* **DATASET RECORDS**:
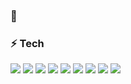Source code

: ### 👋

### ⚡️ Tech
<img src="https://camo.githubusercontent.com/4de13f63f9737ce6c7a7c6805e71b4e87ac741df4b5fa388d1ed4d2bab4867d1/68747470733a2f2f696d672e736869656c64732e696f2f62616467652f2d52656163742d626c61636b3f7374796c653d666c6174266c6f676f3d7265616374" />
<img src="https://camo.githubusercontent.com/dd053debce62e66041d6a979711a7c7cffa8aebf224ed8dcbe0733f9b91725fd/68747470733a2f2f696d672e736869656c64732e696f2f62616467652f2d4761747362792e6a732d3534326338353f7374796c653d666c6174266c6f676f3d676174736279" />
<img src="https://camo.githubusercontent.com/89eb4789d3abef9d2ff2ab79b22179161f8aeccfd806dc076a8e78a1bc7baf84/68747470733a2f2f696d672e736869656c64732e696f2f62616467652f2d547970655363726970742d77686974653f7374796c653d666c6174266c6f676f3d74797065736372697074" />
<img src="https://camo.githubusercontent.com/bf0ced2a0a0f54be298872d6c92f437744638b13a089cd5cd8966edd14e01074/68747470733a2f2f696d672e736869656c64732e696f2f62616467652f2d4e6f64652d77686974653f7374796c653d666c6174266c6f676f3d6e6f6465646f746a73" />
<img src="https://camo.githubusercontent.com/bee9913a3094d4f7aba0740c13973c38039ed8ce9110be80cb035e3af219b944/68747470733a2f2f696d672e736869656c64732e696f2f62616467652f2d4a6176615363726970745f2845534e657874292d6635646135353f7374796c653d666c6174266c6f676f3d6a617661736372697074266c6f676f436f6c6f723d626c61636b" />
<img src="https://camo.githubusercontent.com/2fad14d202b24de54ef28fb28fc41b3fe661fc22ca72ab6045ed280d277bb536/68747470733a2f2f696d672e736869656c64732e696f2f62616467652f2d48544d4c352d4533344632363f7374796c653d666c6174266c6f676f3d68746d6c35266c6f676f436f6c6f723d7768697465" />
<img src="https://camo.githubusercontent.com/08e3417e303c538f8e6007ab74f879c47fcce09ab7d874cd6cc9c0fb88219021/68747470733a2f2f696d672e736869656c64732e696f2f62616467652f2d435353332d3135373242363f7374796c653d666c6174266c6f676f3d63737333" />
<img src="https://camo.githubusercontent.com/b99928aabd5bb2767ba339f6c65d5d80c2c59bd3f19e1dbdd2272d651bcf68a0/68747470733a2f2f696d672e736869656c64732e696f2f62616467652f2d4772617068514c2d4531303039383f7374796c653d666c6174266c6f676f3d6772617068716c" />
<img src="https://camo.githubusercontent.com/e7ce1bfd94d11d85e2145a1cd581a6a1da8b1a53e3a8461a121edc06ac8614e9/68747470733a2f2f696d672e736869656c64732e696f2f62616467652f2d4d6f6e676f44422d77686974653f7374796c653d666c6174266c6f676f3d6d6f6e676f6462" />

<!--
**Dmytro Poliuliuk** is a ✨ _special_ ✨ repository because its `README.md` (this file) appears on your GitHub profile.

Here are some ideas to get you started:

- 🔭 I’m currently working on ...
- 🌱 I’m currently learning ...
- 👯 I’m looking to collaborate on ...
- 🤔 I’m looking for help with ...
- 💬 Ask me about ...
- 📫 How to reach me: ...
- 😄 Pronouns: ...
- ⚡ Fun fact: ...
-->


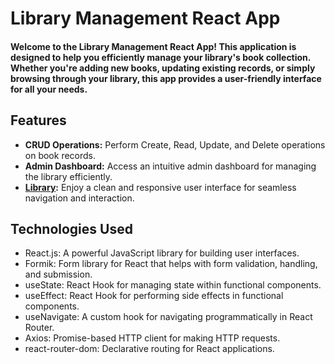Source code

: # Library Management React App

<h4>Welcome to the Library Management React App! This application is designed to help you efficiently
manage your library's book collection. Whether you're adding new books, updating existing records, or
simply browsing through your library, this app provides a user-friendly interface for all your needs.</h4>

## Features

- **CRUD Operations:** Perform Create, Read, Update, and Delete operations on book records.
- **Admin Dashboard:** Access an intuitive admin dashboard for managing the library efficiently.
- **[Library](https://library-management-aj.netlify.app/commit):** Enjoy a clean and responsive user interface for seamless navigation and interaction.

## Technologies Used

- React.js: A powerful JavaScript library for building user interfaces.
- Formik: Form library for React that helps with form validation, handling, and submission.
- useState: React Hook for managing state within functional components.
- useEffect: React Hook for performing side effects in functional components.
- useNavigate: A custom hook for navigating programmatically in React Router.
- Axios: Promise-based HTTP client for making HTTP requests.
- react-router-dom: Declarative routing for React applications.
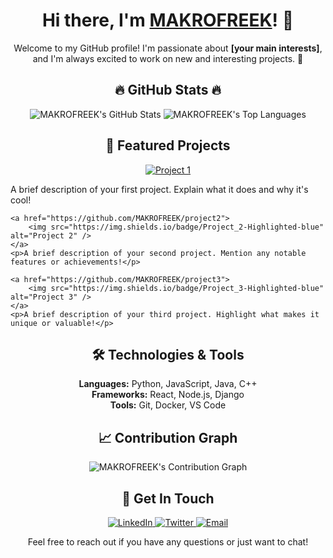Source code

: <!-- README.md -->

<h1 align="center">Hi there, I'm <a href="https://github.com/MAKROFREEK">MAKROFREEK</a>! 👋</h1>

<p align="center">
    Welcome to my GitHub profile! I'm passionate about <strong>[your main interests]</strong>, and I'm always excited to work on new and interesting projects. 🚀
</p>

<h2 align="center">🔥 GitHub Stats 🔥</h2>

<p align="center">
    <img src="https://github-readme-stats.vercel.app/api?username=MAKROFREEK&show_icons=true&hide_title=true&count_private=true&include_all_commits=true&theme=dark" alt="MAKROFREEK's GitHub Stats" />
    <img src="https://github-readme-stats.vercel.app/api/top-langs/?username=MAKROFREEK&layout=compact&theme=dark" alt="MAKROFREEK's Top Languages" />
<!--     <img src="https://github-readme-streak-stats.herokuapp.com/?user=MAKROFREEK&theme=dark" alt="MAKROFREEK's Streak Stats" /> -->
</p>

<h2 align="center">🌟 Featured Projects</h2>

<p align="center">
    <a href="https://github.com/MAKROFREEK/project1">
        <img src="https://img.shields.io/badge/Project_1-Highlighted-blue" alt="Project 1" />
    </a>
    <p>A brief description of your first project. Explain what it does and why it's cool!</p>
    
    <a href="https://github.com/MAKROFREEK/project2">
        <img src="https://img.shields.io/badge/Project_2-Highlighted-blue" alt="Project 2" />
    </a>
    <p>A brief description of your second project. Mention any notable features or achievements!</p>
    
    <a href="https://github.com/MAKROFREEK/project3">
        <img src="https://img.shields.io/badge/Project_3-Highlighted-blue" alt="Project 3" />
    </a>
    <p>A brief description of your third project. Highlight what makes it unique or valuable!</p>
</p>

<h2 align="center">🛠️ Technologies & Tools</h2>

<p align="center">
    <strong>Languages:</strong> Python, JavaScript, Java, C++<br/>
    <strong>Frameworks:</strong> React, Node.js, Django<br/>
    <strong>Tools:</strong> Git, Docker, VS Code
</p>

<h2 align="center">📈 Contribution Graph</h2>

<p align="center">
    <img src="https://activity-graph.herokuapp.com/graph?username=MAKROFREEK&theme=react-dark" alt="MAKROFREEK's Contribution Graph" />
</p>

<h2 align="center">💬 Get In Touch</h2>

<p align="center">
    <a href="https://linkedin.com/in/your-profile" target="_blank">
        <img src="https://img.shields.io/badge/LinkedIn-Connect-blue" alt="LinkedIn" />
    </a>
    <a href="https://twitter.com/yourhandle" target="_blank">
        <img src="https://img.shields.io/badge/Twitter-Follow-blue" alt="Twitter" />
    </a>
    <a href="mailto:your.email@example.com">
        <img src="https://img.shields.io/badge/Email-Contact-blue" alt="Email" />
    </a>
</p>

<p align="center">
    Feel free to reach out if you have any questions or just want to chat!
</p>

* **ACTION ITEM**: Copy the material exactly as written and leave every picture behind.

* **REPLY TO THE TASK**:
Source code

: ### 👋

### ⚡️ Tech
<img src="https://camo.githubusercontent.com/4de13f63f9737ce6c7a7c6805e71b4e87ac741df4b5fa388d1ed4d2bab4867d1/68747470733a2f2f696d672e736869656c64732e696f2f62616467652f2d52656163742d626c61636b3f7374796c653d666c6174266c6f676f3d7265616374" />
<img src="https://camo.githubusercontent.com/dd053debce62e66041d6a979711a7c7cffa8aebf224ed8dcbe0733f9b91725fd/68747470733a2f2f696d672e736869656c64732e696f2f62616467652f2d4761747362792e6a732d3534326338353f7374796c653d666c6174266c6f676f3d676174736279" />
<img src="https://camo.githubusercontent.com/89eb4789d3abef9d2ff2ab79b22179161f8aeccfd806dc076a8e78a1bc7baf84/68747470733a2f2f696d672e736869656c64732e696f2f62616467652f2d547970655363726970742d77686974653f7374796c653d666c6174266c6f676f3d74797065736372697074" />
<img src="https://camo.githubusercontent.com/bf0ced2a0a0f54be298872d6c92f437744638b13a089cd5cd8966edd14e01074/68747470733a2f2f696d672e736869656c64732e696f2f62616467652f2d4e6f64652d77686974653f7374796c653d666c6174266c6f676f3d6e6f6465646f746a73" />
<img src="https://camo.githubusercontent.com/bee9913a3094d4f7aba0740c13973c38039ed8ce9110be80cb035e3af219b944/68747470733a2f2f696d672e736869656c64732e696f2f62616467652f2d4a6176615363726970745f2845534e657874292d6635646135353f7374796c653d666c6174266c6f676f3d6a617661736372697074266c6f676f436f6c6f723d626c61636b" />
<img src="https://camo.githubusercontent.com/2fad14d202b24de54ef28fb28fc41b3fe661fc22ca72ab6045ed280d277bb536/68747470733a2f2f696d672e736869656c64732e696f2f62616467652f2d48544d4c352d4533344632363f7374796c653d666c6174266c6f676f3d68746d6c35266c6f676f436f6c6f723d7768697465" />
<img src="https://camo.githubusercontent.com/08e3417e303c538f8e6007ab74f879c47fcce09ab7d874cd6cc9c0fb88219021/68747470733a2f2f696d672e736869656c64732e696f2f62616467652f2d435353332d3135373242363f7374796c653d666c6174266c6f676f3d63737333" />
<img src="https://camo.githubusercontent.com/b99928aabd5bb2767ba339f6c65d5d80c2c59bd3f19e1dbdd2272d651bcf68a0/68747470733a2f2f696d672e736869656c64732e696f2f62616467652f2d4772617068514c2d4531303039383f7374796c653d666c6174266c6f676f3d6772617068716c" />
<img src="https://camo.githubusercontent.com/e7ce1bfd94d11d85e2145a1cd581a6a1da8b1a53e3a8461a121edc06ac8614e9/68747470733a2f2f696d672e736869656c64732e696f2f62616467652f2d4d6f6e676f44422d77686974653f7374796c653d666c6174266c6f676f3d6d6f6e676f6462" />

<!--
**Dmytro Poliuliuk** is a ✨ _special_ ✨ repository because its `README.md` (this file) appears on your GitHub profile.

Here are some ideas to get you started:

- 🔭 I’m currently working on ...
- 🌱 I’m currently learning ...
- 👯 I’m looking to collaborate on ...
- 🤔 I’m looking for help with ...
- 💬 Ask me about ...
- 📫 How to reach me: ...
- 😄 Pronouns: ...
- ⚡ Fun fact: ...
-->


Source code

: # Library Management React App

<h4>Welcome to the Library Management React App! This application is designed to help you efficiently
manage your library's book collection. Whether you're adding new books, updating existing records, or
simply browsing through your library, this app provides a user-friendly interface for all your needs.</h4>

## Features

- **CRUD Operations:** Perform Create, Read, Update, and Delete operations on book records.
- **Admin Dashboard:** Access an intuitive admin dashboard for managing the library efficiently.
- **[Library](https://library-management-aj.netlify.app/commit):** Enjoy a clean and responsive user interface for seamless navigation and interaction.

## Technologies Used

- React.js: A powerful JavaScript library for building user interfaces.
- Formik: Form library for React that helps with form validation, handling, and submission.
- useState: React Hook for managing state within functional components.
- useEffect: React Hook for performing side effects in functional components.
- useNavigate: A custom hook for navigating programmatically in React Router.
- Axios: Promise-based HTTP client for making HTTP requests.
- react-router-dom: Declarative routing for React applications.
Source code

: <!-- README.md -->

<h1 align="center">Hi there, I'm <a href="https://github.com/MAKROFREEK">MAKROFREEK</a>! 👋</h1>

<p align="center">
    Welcome to my GitHub profile! I'm passionate about <strong>[your main interests]</strong>, and I'm always excited to work on new and interesting projects. 🚀
</p>

<h2 align="center">🔥 GitHub Stats 🔥</h2>

<p align="center">
    <img src="https://github-readme-stats.vercel.app/api?username=MAKROFREEK&show_icons=true&hide_title=true&count_private=true&include_all_commits=true&theme=dark" alt="MAKROFREEK's GitHub Stats" />
    <img src="https://github-readme-stats.vercel.app/api/top-langs/?username=MAKROFREEK&layout=compact&theme=dark" alt="MAKROFREEK's Top Languages" />
<!--     <img src="https://github-readme-streak-stats.herokuapp.com/?user=MAKROFREEK&theme=dark" alt="MAKROFREEK's Streak Stats" /> -->
</p>

<h2 align="center">🌟 Featured Projects</h2>

<p align="center">
    <a href="https://github.com/MAKROFREEK/project1">
        <img src="https://img.shields.io/badge/Project_1-Highlighted-blue" alt="Project 1" />
    </a>
    <p>A brief description of your first project. Explain what it does and why it's cool!</p>
    
    <a href="https://github.com/MAKROFREEK/project2">
        <img src="https://img.shields.io/badge/Project_2-Highlighted-blue" alt="Project 2" />
    </a>
    <p>A brief description of your second project. Mention any notable features or achievements!</p>
    
    <a href="https://github.com/MAKROFREEK/project3">
        <img src="https://img.shields.io/badge/Project_3-Highlighted-blue" alt="Project 3" />
    </a>
    <p>A brief description of your third project. Highlight what makes it unique or valuable!</p>
</p>

<h2 align="center">🛠️ Technologies & Tools</h2>

<p align="center">
    <strong>Languages:</strong> Python, JavaScript, Java, C++<br/>
    <strong>Frameworks:</strong> React, Node.js, Django<br/>
    <strong>Tools:</strong> Git, Docker, VS Code
</p>

<h2 align="center">📈 Contribution Graph</h2>

<p align="center">
    <img src="https://activity-graph.herokuapp.com/graph?username=MAKROFREEK&theme=react-dark" alt="MAKROFREEK's Contribution Graph" />
</p>

<h2 align="center">💬 Get In Touch</h2>

<p align="center">
    <a href="https://linkedin.com/in/your-profile" target="_blank">
        <img src="https://img.shields.io/badge/LinkedIn-Connect-blue" alt="LinkedIn" />
    </a>
    <a href="https://twitter.com/yourhandle" target="_blank">
        <img src="https://img.shields.io/badge/Twitter-Follow-blue" alt="Twitter" />
    </a>
    <a href="mailto:your.email@example.com">
        <img src="https://img.shields.io/badge/Email-Contact-blue" alt="Email" />
    </a>
</p>

<p align="center">
    Feel free to reach out if you have any questions or just want to chat!
</p>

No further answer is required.